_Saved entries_
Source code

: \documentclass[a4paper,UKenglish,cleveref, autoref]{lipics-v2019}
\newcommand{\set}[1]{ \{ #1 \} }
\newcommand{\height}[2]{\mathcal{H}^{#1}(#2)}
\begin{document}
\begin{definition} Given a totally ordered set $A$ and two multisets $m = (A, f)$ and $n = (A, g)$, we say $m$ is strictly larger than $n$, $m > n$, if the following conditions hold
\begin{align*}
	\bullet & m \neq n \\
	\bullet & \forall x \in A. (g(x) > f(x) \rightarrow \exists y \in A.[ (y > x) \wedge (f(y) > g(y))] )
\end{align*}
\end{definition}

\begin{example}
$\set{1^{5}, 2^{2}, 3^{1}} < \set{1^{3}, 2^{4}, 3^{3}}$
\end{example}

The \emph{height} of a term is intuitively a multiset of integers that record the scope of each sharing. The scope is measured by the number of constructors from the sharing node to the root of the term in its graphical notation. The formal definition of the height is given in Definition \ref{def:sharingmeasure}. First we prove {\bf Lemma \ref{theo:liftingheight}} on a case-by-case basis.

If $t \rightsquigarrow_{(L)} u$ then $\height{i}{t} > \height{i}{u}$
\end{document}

_Activity_
Please copy each line of the records above that holds the word "height".

_Your solution_
\newcommand{\height}[2]{\mathcal{H}^{#1}(#2)}
The \emph{height} of a term is intuitively a multiset of integers that record the scope of each sharing. The scope is measured by the number of constructors from the sharing node to the root of the term in its graphical notation. The formal definition of the height is given in Definition \ref{def:sharingmeasure}. First we prove {\bf Lemma \ref{theo:liftingheight}} on a case-by-case basis.
If $t \rightsquigarrow_{(L)} u$ then $\height{i}{t} > \height{i}{u}$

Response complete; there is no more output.